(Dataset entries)
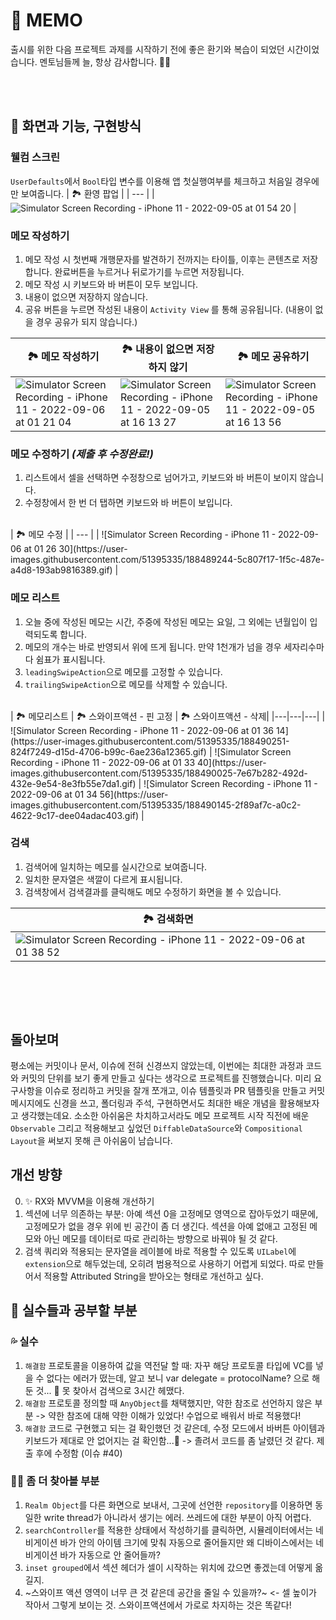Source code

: # 🌱 MEMO 

출시를 위한 다음 프로젝트 과제를 시작하기 전에 좋은 환기와 복습이 되었던 시간이었습니다. 멘토님들께 늘, 항상 감사합니다. 🙇‍♂️

<br><br>

## 📱 화면과 기능, 구현방식
### 웰컴 스크린 
 `UserDefaults`에서 `Bool`타입 변수를 이용해 앱 첫실행여부를 체크하고 처음일 경우에만 보여줍니다.
| 🏞 환영 팝업 | 
| --- |
| ![Simulator Screen Recording - iPhone 11 - 2022-09-05 at 01 54 20](https://user-images.githubusercontent.com/51395335/188351455-41f40215-f24a-40d3-bc50-5bbaa48b51d0.gif) |

### 메모 작성하기 
1. 메모 작성 시 첫번째 개행문자를 발견하기 전까지는 타이틀, 이후는 콘텐츠로 저장합니다. 완료버튼을 누르거나 뒤로가기를 누르면 저장됩니다.
2. 메모 작성 시 키보드와 바 버튼이 모두 보입니다. 
2. 내용이 없으면 저장하지 않습니다. 
3. 공유 버튼을 누르면 작성된 내용이 `Activity View` 를 통해 공유됩니다. (내용이 없을 경우 공유가 되지 않습니다.)

| 🏞 메모 작성하기   |  🏞 내용이 없으면 저장하지 않기    | 🏞 메모 공유하기 |
|---|---|---|
| ![Simulator Screen Recording - iPhone 11 - 2022-09-06 at 01 21 04](https://user-images.githubusercontent.com/51395335/188488775-0cb51536-fa66-4f39-98bb-7b56aab3851e.gif) | ![Simulator Screen Recording - iPhone 11 - 2022-09-05 at 16 13 27](https://user-images.githubusercontent.com/51395335/188389038-5925d2d5-3b09-4d33-9631-e8d0d94378e1.gif) | ![Simulator Screen Recording - iPhone 11 - 2022-09-05 at 16 13 56](https://user-images.githubusercontent.com/51395335/188389183-a51f0094-e4ee-4b07-bc93-87400655273e.gif) |


### 메모 수정하기 _(제출 후 수정완료!)_
1. 리스트에서 셀을 선택하면 수정창으로 넘어가고, 키보드와 바 버튼이 보이지 않습니다. 
2. 수정창에서 한 번 더 탭하면 키보드와 바 버튼이 보입니다. 

<br>
| 🏞 메모 수정 | 
| --- |
| ![Simulator Screen Recording - iPhone 11 - 2022-09-06 at 01 26 30](https://user-images.githubusercontent.com/51395335/188489244-5c807f17-1f5c-487e-a4d8-193ab9816389.gif) |

### 메모 리스트 
1. 오늘 중에 작성된 메모는 시간, 주중에 작성된 메모는 요일, 그 외에는 년월입이 입력되도록 합니다. 
2. 메모의 개수는 바로 반영되서 위에 뜨게 됩니다. 만약 1천개가 넘을 경우 세자리수마다 쉼표가 표시됩니다. 
3. `leadingSwipeAction`으로 메모를 고정할 수 있습니다.
4. `trailingSwipeAction`으로 메모를 삭제할 수 있습니다. 
<br>
| 🏞 메모리스트   |  🏞 스와이프액션 - 핀 고정   | 🏞 스와이프액션 - 삭제|
|---|---|---|
| ![Simulator Screen Recording - iPhone 11 - 2022-09-06 at 01 36 14](https://user-images.githubusercontent.com/51395335/188490251-824f7249-d15d-4706-b99c-6ae236a12365.gif) | ![Simulator Screen Recording - iPhone 11 - 2022-09-06 at 01 33 40](https://user-images.githubusercontent.com/51395335/188490025-7e67b282-492d-432e-9e54-8e3fb55e7da1.gif) | ![Simulator Screen Recording - iPhone 11 - 2022-09-06 at 01 34 56](https://user-images.githubusercontent.com/51395335/188490145-2f89af7c-a0c2-4622-9c17-dee04adac403.gif) |


### 검색
1. 검색어에 일치하는 메모를 실시간으로 보여줍니다.
2. 일치한 문자열은 색깔이 다르게 표시됩니다. 
3. 검색창에서 검색결과를 클릭해도 메모 수정하기 화면을 볼 수 있습니다.

| 🏞 검색화면 | 
| --- |
| ![Simulator Screen Recording - iPhone 11 - 2022-09-06 at 01 38 52](https://user-images.githubusercontent.com/51395335/188490539-75b44e2b-4b2b-498e-bc8d-7f785e5dd613.gif) |

<br><br>
---
##  돌아보며
평소에는 커밋이나 문서, 이슈에 전혀 신경쓰지 않았는데, 이번에는 최대한 과정과 코드와 커밋의 단위를 보기 좋게 만들고 싶다는 생각으로 프로젝트를 진행했습니다.
미리 요구사항을 이슈로 정리하고 커밋을 잘개 쪼개고, 이슈 템플릿과 PR 템플릿을 만들고 커밋 메시지에도 신경을 쓰고, 폴더링과 주석, 구현하면서도 최대한 배운 개념을 활용해보자고 생각했는데요. 
소소한 아쉬움은 차치하고서라도 메모 프로젝트 시작 직전에 배운 `Observable` 그리고 적용해보고 싶었던 `DiffableDataSource`와 `Compositional Layout`을 써보지 못해 큰 아쉬움이 남습니다. 

## 개선 방향
0. ✨ RX와 MVVM을 이용해 개선하기 
1. 섹션에 너무 의존하는 부분: 아예 섹션 0을 고정메모 영역으로 잡아두었기 때문에, 고정메모가 없을 경우 위에 빈 공간이 좀 더 생긴다. 섹션을 아예 없애고 고정된 메모와 아닌 메모를 데이터로 따로 관리하는 방향으로 바꿔야 될 것 같다. 
2. 검색 쿼리와 적용되는 문자열을 레이블에 바로 적용할 수 있도록 `UILabel`에 `extension`으로 해두었는데, 오히려 범용적으로 사용하기 어렵게 되었다. 따로 만들어서 적용할 Attributed String을 받아오는 형태로 개선하고 싶다. 


## 🥹 실수들과 공부할 부분

### 💦 실수
1. `해결함` 프로토콜을 이용하여 값을 역전달 할 때: 자꾸 해당 프로토콜 타입에 VC를 넣을 수 없다는 에러가 떴는데, 알고 보니 var delegate = protocolName? 으로 해둔 것... 🤦 못 찾아서 검색으로 3시간 헤맸다. 
2. `해결함` 프로토콜 정의할 때 `AnyObject`를 채택했지만, 약한 참조로 선언하지 않은 부분 -> 약한 참조에 대해 약한 이해가 있었다! 수업으로 배워서 바로 적용했다! 
3. `해결함` 코드로 구현했고 되는 걸 확인했던 것 같은데, 수정 모드에서 바버튼 아이템과 키보드가 제대로 안 없어지는 걸 확인함...🥲 -> 졸려서 코드를 좀 날렸던 것 같다. 제출 후에 수정함 (이슈 #40)

### 🤷‍♀️ 좀 더 찾아볼 부분
1. `Realm Object`를 다른 화면으로 보내서, 그곳에 선언한 `repository`를 이용하면 동일한 write thread가 아니라서 생기는 에러. 쓰레드에 대한 부분이 아직 어렵다.
2. `searchController`를 적용한 상태에서 작성하기를 클릭하면, 시뮬레이터에서는 네비게이션 바가 안의 아이템 크기에 맞춰 자동으로 줄어들지만 왜 디바이스에서는 네비게이션 바가 자동으로 안 줄어들까? 
3. `inset grouped`에서 섹션 헤더가 셀이 시작하는 위치에 갔으면 좋겠는데 어떻게 옮길지. 
4. ~스와이프 액션 영역이 너무 큰 것 같은데 공간을 줄일 수 있을까?~ <- 셀 높이가 작아서 그렇게 보이는 것. 스와이프액션에서 가로로 차지하는 것은 똑같다! 
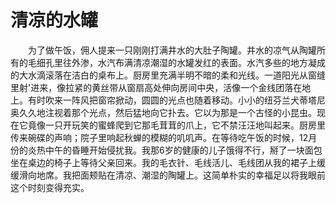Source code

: # 清凉的水罐
　　为了做午饭，佣人提来一只刚刚打满井水的大肚子陶罐。井水的凉气从陶罐所有的毛细孔里往外渗，水汽布满清凉潮湿的水罐发红的表面。水汽多些的地方凝成的大水滴滚落在洁白的桌布上。厨房里充满半明不暗的柔和光线。一道阳光从窗缝里射'进来，像拉紧的黄丝带从窗扇高处伸向房间中央，活像一个金线团落在地上。有时吹来一阵风把窗帘掀动，圆圆的光点也随着移动。小小的纽芬兰犬蒂塔尼奥久久地注视着那个光点，然后猛地向它扑去。它以为那是一个古怪的小昆虫。现在它竟像一只开玩笑的蜜蜂爬到它那毛茸茸的爪上，它不禁汪汪地叫起来。厨房里传来碗碟的声响；院子里响起秋蝉的模糊的叽叽声。在等待吃午饭的时候，12月份的炎热中午的昏睡开始侵扰我。我那6岁的健康的儿子饿得不行，掰了一块面包坐在桌边的椅子上等待父亲回来。我的毛衣针、毛线活儿、毛线团从我的裙子上缓缓滑向地席。我把面颊贴在清凉、潮湿的陶罐上。这简单朴实的幸福足以将我眼前这个时刻变得充实。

• _What you need to do_
On how many lines above does the word "표시됩니다" appear? Answer with that figure only.

• _Exercise solution_
2